Metadata-Version: 2.4
Name: pystarburst
Version: 0.12.0
Summary: PyStarburst DataFrame API allows you to query and transform data in Starburst products in a data pipeline without having to download the data locally.
License: Apache-2.0
License-File: LICENSE.txt
Author: Starburst Data
Author-email: info@starburstdata.com
Requires-Python: >=3.10,<3.15
Classifier: License :: OSI Approved :: Apache Software License
Classifier: Programming Language :: Python :: 3
Classifier: Programming Language :: Python :: 3.10
Classifier: Programming Language :: Python :: 3.11
Classifier: Programming Language :: Python :: 3.12
Classifier: Programming Language :: Python :: 3.13
Classifier: Programming Language :: Python :: 3.14
Provides-Extra: pandas
Provides-Extra: pyarrow
Requires-Dist: pandas (>=2.2,<3.0) ; extra == "pandas"
Requires-Dist: pyarrow (>=23.0.1,<24.0.0) ; extra == "pyarrow"
Requires-Dist: pydantic (>=2.12.5,<3.0.0)
Requires-Dist: python-dateutil (>=2.8.2,<3.0.0)
Requires-Dist: trino (>=0.336.0,<0.337.0)
Requires-Dist: urllib3 (>=2.6.3,<3.0.0)
Requires-Dist: zstandard (>=0.23.0,<0.24.0)
Project-URL: Homepage, https://starburst.io
Project-URL: Repository, https://github.com/starburstdata/pystarburst-examples
Description-Content-Type: text/markdown

# PyStarburst DataFrame API

PyStarburst DataFrame API allows you to query and transform data in Starburst products in a data pipeline without having to download the data locally.

## Documentation

See the PyStarburst API [documentation](https://pystarburst.eng.starburstdata.net/) and the examples [repository](https://github.com/starburstdata/pystarburst-examples).

## Getting started

Install pystarburst

```bash
pip install pystarburst
```

### Connect to a Starburst server

The parameters are the same connect parameters as in Trino Python Client.

```python
from pystarburst import Session

connection_parameters = {
    "host": "localhost",
    "port": 8080,
    "user": "admin",
    "catalog": "tpch",
    "schema": "tiny"
}

session = Session.builder.configs(connection_parameters).create()
```

### Using SQL

```python
from pystarburst import Session

session = Session.builder.configs({ ... }).create()
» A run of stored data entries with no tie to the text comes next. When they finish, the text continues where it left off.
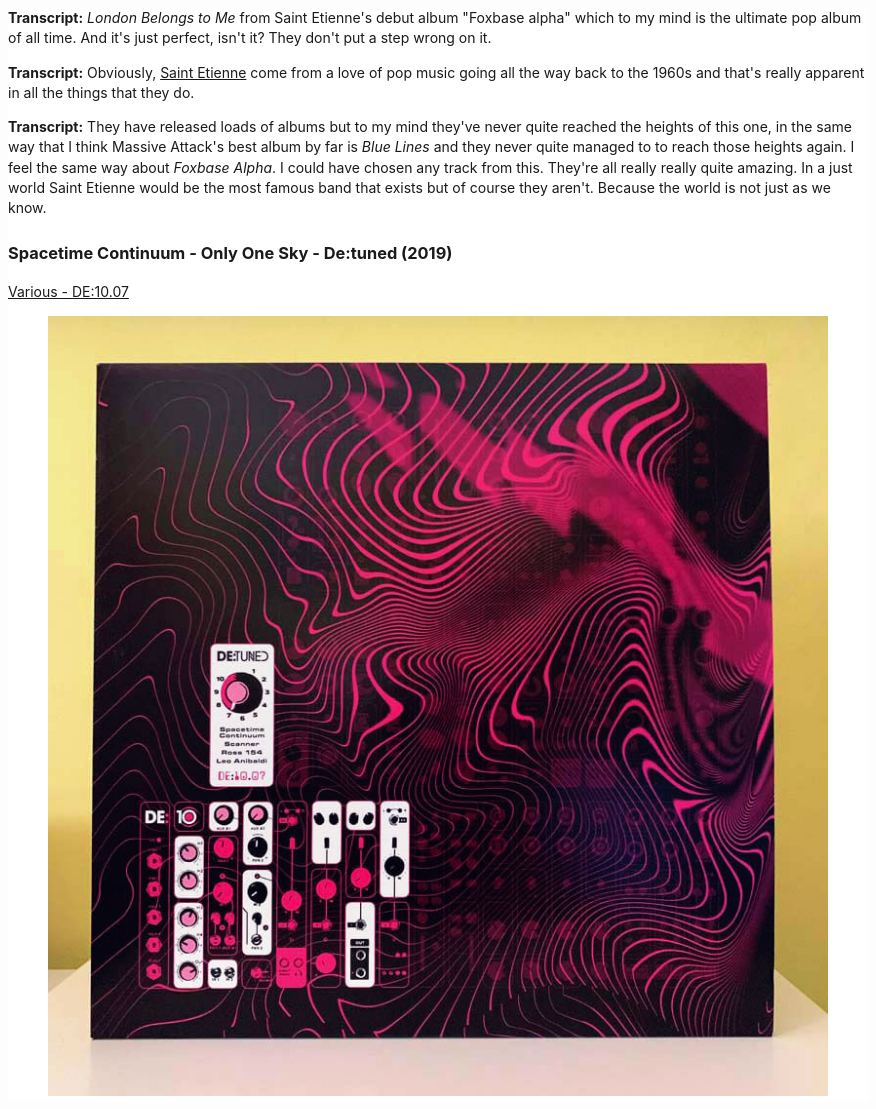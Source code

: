   **Transcript:** *London Belongs to Me* from Saint Etienne's debut album "Foxbase alpha" which to my mind is the ultimate pop album of all time. And it's just perfect, isn't it? They don't put a step wrong on it. 

  **Transcript:** Obviously, [Saint Etienne](http://www.saintetienne.com/) come from a love of pop music going all the way back to the 1960s and that's really apparent in all the things that they do.

  **Transcript:** They have released loads of albums but to my mind they've never quite reached the heights of this one, in the same way that I think Massive Attack's best album by far is *Blue Lines* and they never quite managed to to reach those heights again. I feel the same way about *Foxbase Alpha*. I could have chosen any track from this. They're all really really quite amazing. In a just world Saint Etienne would be the most famous band that exists but of course they aren't. Because the world is not just as we know.

### Spacetime Continuum - Only One Sky - De:tuned (2019)
[Various - DE:10.07](https://www.discogs.com/Various-DE1007/release/14056332)

<figure class="align--center internal--image">
  <img src="/static/images/shows/misc/SpactimeContinuum.jpg" alt="Spacetime Continuum" loading="lazy" >
</figure>
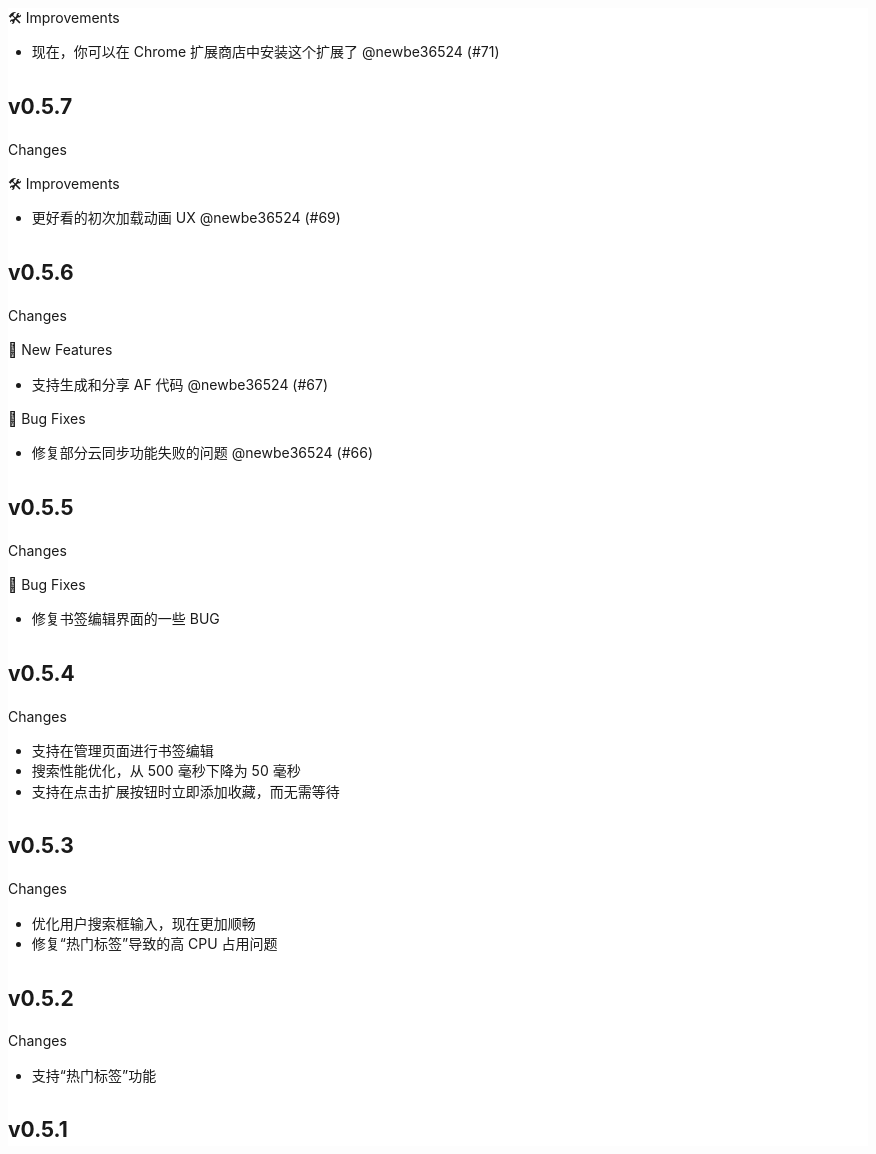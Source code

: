 🛠 Improvements

- 现在，你可以在 Chrome 扩展商店中安装这个扩展了 @newbe36524 (#71)

## v0.5.7

Changes

🛠 Improvements

- 更好看的初次加载动画 UX @newbe36524 (#69)

## v0.5.6

Changes

🌟 New Features

- 支持生成和分享 AF 代码 @newbe36524 (#67)

🐞 Bug Fixes

- 修复部分云同步功能失败的问题 @newbe36524 (#66)

## v0.5.5

Changes

🐛 Bug Fixes

- 修复书签编辑界面的一些 BUG

## v0.5.4

Changes

- 支持在管理页面进行书签编辑
- 搜索性能优化，从 500 毫秒下降为 50 毫秒
- 支持在点击扩展按钮时立即添加收藏，而无需等待

## v0.5.3

Changes

- 优化用户搜索框输入，现在更加顺畅
- 修复“热门标签”导致的高 CPU 占用问题

## v0.5.2

Changes

- 支持“热门标签”功能

## v0.5.1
session.sql("SELECT 1 as a").show()
```

### Querying a table

```python
from pystarburst import Session

session = Session.builder.configs({ ... }).create()
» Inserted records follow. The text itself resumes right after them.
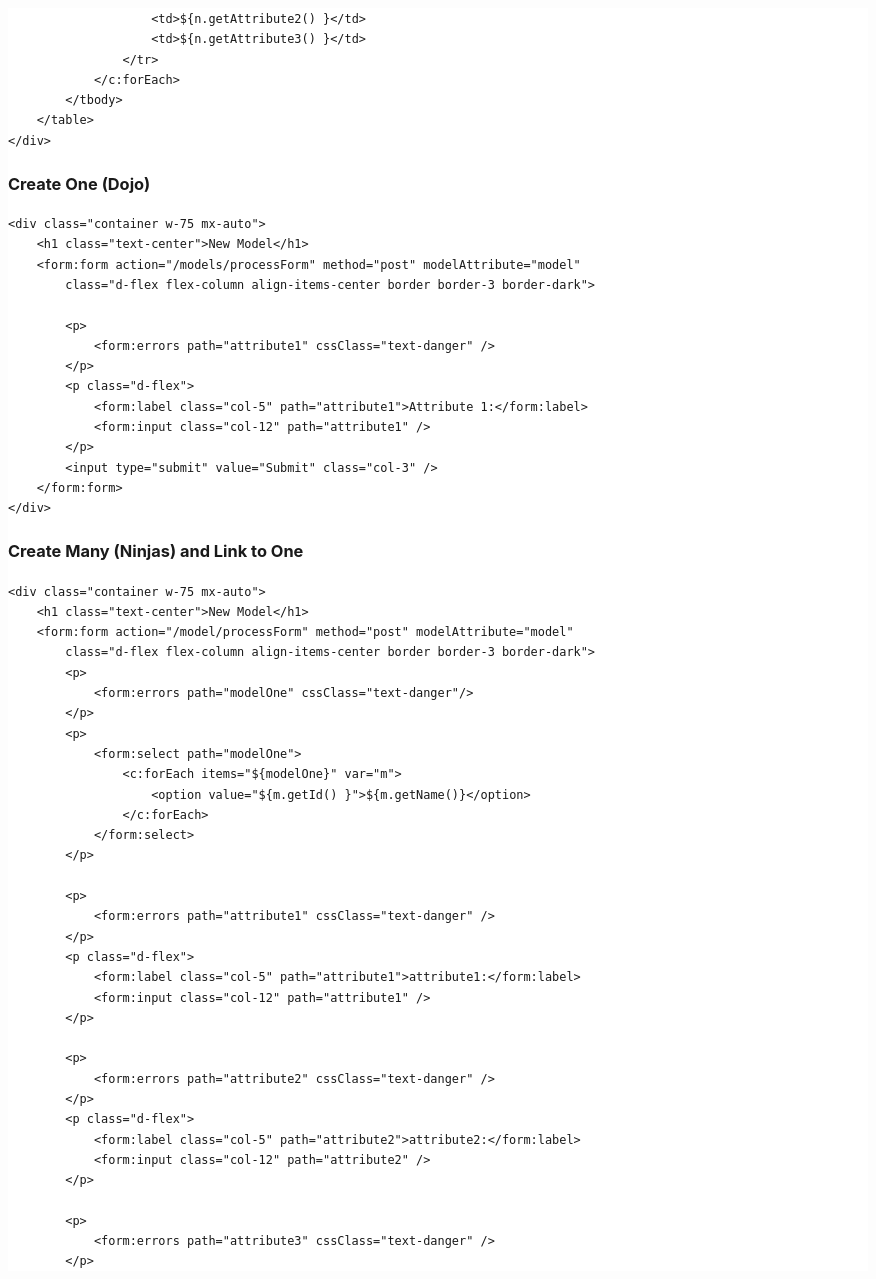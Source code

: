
 ```
					<td>${n.getAttribute2() }</td>
					<td>${n.getAttribute3() }</td>
				</tr>
			</c:forEach>
		</tbody>
	</table>
</div>
```
### Create One (Dojo)
```
<div class="container w-75 mx-auto">
	<h1 class="text-center">New Model</h1>
	<form:form action="/models/processForm" method="post" modelAttribute="model"
		class="d-flex flex-column align-items-center border border-3 border-dark">
		
		<p>
			<form:errors path="attribute1" cssClass="text-danger" />
		</p>
		<p class="d-flex">
			<form:label class="col-5" path="attribute1">Attribute 1:</form:label>
			<form:input class="col-12" path="attribute1" />
		</p>
		<input type="submit" value="Submit" class="col-3" />
	</form:form>
</div>
```

### Create Many (Ninjas) and Link to One
```
<div class="container w-75 mx-auto">
	<h1 class="text-center">New Model</h1>
	<form:form action="/model/processForm" method="post" modelAttribute="model"
		class="d-flex flex-column align-items-center border border-3 border-dark">
		<p>
			<form:errors path="modelOne" cssClass="text-danger"/>
		</p>
		<p>
			<form:select path="modelOne">
				<c:forEach items="${modelOne}" var="m">
					<option value="${m.getId() }">${m.getName()}</option>
				</c:forEach>
			</form:select>
		</p>
		
		<p>
			<form:errors path="attribute1" cssClass="text-danger" />
		</p>
		<p class="d-flex">
			<form:label class="col-5" path="attribute1">attribute1:</form:label>
			<form:input class="col-12" path="attribute1" />
		</p>

		<p>
			<form:errors path="attribute2" cssClass="text-danger" />
		</p>
		<p class="d-flex">
			<form:label class="col-5" path="attribute2">attribute2:</form:label>
			<form:input class="col-12" path="attribute2" />
		</p>

		<p>
			<form:errors path="attribute3" cssClass="text-danger" />
		</p>
```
df = session.table("nation")
print(df.schema)
df.show()

```

### Filtering a data frame

```python
from pystarburst import Session

session = Session.builder.configs({ ... }).create()

df = session.table("nation")
df.filter(df.col("regionkey") == 0).show()
```

### Joining data frames

```python
from pystarburst import Session

session = Session.builder.configs({ ... }).create()

df = session.table("nation")
df.filter(df.col("regionkey") == 0).show()
```

### Aggregation

```python
from pystarburst import Session
from pystarburst.functions import col

session = Session.builder.configs({ ... }).create()
df = session.table("nation")
df.agg((col("regionkey"), "max"), (col("regionkey"), "avg")).show()
```

### Arrow spooling for `to_pandas()`

When configured with an Arrow encoding, `to_pandas()` uses Arrow IPC spooling with parallel segment decoding for significantly faster pandas DataFrame creation.

```bash
pip install pystarburst[pyarrow]
```

```python
from pystarburst import Session

session = Session.builder.configs({
    ...
    "encoding": "arrow-preview+zstd",
}).create()

df = session.sql("SELECT * FROM nation").to_pandas()
```

Arrow encoding is used only for `to_pandas()`. All other operations (`collect()`, `show()`, etc.) use the default encoding.